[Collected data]
++++++++++++++++++++
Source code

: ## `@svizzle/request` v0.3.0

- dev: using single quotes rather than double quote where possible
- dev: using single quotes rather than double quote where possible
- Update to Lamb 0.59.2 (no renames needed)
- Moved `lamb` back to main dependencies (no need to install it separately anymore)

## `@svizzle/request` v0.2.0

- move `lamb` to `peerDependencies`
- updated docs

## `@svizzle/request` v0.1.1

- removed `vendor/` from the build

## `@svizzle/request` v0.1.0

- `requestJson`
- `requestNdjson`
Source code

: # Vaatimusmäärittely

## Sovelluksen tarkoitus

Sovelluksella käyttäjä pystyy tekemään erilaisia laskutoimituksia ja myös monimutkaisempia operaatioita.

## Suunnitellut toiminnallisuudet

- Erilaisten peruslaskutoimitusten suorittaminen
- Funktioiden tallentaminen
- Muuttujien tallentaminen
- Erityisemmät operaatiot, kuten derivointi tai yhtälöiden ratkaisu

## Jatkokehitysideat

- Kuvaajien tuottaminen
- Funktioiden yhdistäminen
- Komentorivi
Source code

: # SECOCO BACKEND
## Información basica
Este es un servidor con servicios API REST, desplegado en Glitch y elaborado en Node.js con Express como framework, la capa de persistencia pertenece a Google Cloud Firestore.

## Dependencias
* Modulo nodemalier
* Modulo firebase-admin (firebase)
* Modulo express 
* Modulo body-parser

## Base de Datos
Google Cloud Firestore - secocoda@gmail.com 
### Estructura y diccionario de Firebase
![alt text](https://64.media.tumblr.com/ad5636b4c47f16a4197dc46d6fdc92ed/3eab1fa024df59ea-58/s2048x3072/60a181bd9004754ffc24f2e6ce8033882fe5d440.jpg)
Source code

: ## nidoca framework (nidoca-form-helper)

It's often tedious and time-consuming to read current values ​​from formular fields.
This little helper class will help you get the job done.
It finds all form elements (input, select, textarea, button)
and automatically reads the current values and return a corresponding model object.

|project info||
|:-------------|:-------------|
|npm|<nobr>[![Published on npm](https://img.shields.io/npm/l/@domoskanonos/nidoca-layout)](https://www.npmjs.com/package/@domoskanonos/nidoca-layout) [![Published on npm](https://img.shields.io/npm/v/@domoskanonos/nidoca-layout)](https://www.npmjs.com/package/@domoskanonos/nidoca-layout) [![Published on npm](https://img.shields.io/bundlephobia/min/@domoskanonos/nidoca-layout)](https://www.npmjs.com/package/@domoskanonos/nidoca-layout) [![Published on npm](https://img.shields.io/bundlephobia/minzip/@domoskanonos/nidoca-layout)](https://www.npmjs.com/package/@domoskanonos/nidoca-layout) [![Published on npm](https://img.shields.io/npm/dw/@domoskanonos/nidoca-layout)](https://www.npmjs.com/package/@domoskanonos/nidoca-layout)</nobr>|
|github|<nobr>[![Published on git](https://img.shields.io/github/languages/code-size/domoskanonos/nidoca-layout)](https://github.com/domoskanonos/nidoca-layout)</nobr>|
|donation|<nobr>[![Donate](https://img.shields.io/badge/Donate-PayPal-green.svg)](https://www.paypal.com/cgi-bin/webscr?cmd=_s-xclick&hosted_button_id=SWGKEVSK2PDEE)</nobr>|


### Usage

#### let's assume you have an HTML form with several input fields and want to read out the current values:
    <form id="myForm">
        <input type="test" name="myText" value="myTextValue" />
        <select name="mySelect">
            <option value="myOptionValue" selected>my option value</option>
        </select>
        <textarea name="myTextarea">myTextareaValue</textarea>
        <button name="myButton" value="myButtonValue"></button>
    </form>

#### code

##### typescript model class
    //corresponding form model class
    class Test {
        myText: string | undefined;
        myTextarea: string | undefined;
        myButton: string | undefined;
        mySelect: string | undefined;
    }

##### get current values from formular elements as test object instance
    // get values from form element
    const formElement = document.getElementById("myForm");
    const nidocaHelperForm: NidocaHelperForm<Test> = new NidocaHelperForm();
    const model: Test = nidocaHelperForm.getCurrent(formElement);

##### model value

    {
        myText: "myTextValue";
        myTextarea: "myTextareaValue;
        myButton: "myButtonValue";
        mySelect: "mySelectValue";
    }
++++++++++++++++++++
• **ACTIVITY**
Calculate the number of lines above that include the word "undefined", giving that number by itself.

• **SOLUTION**
4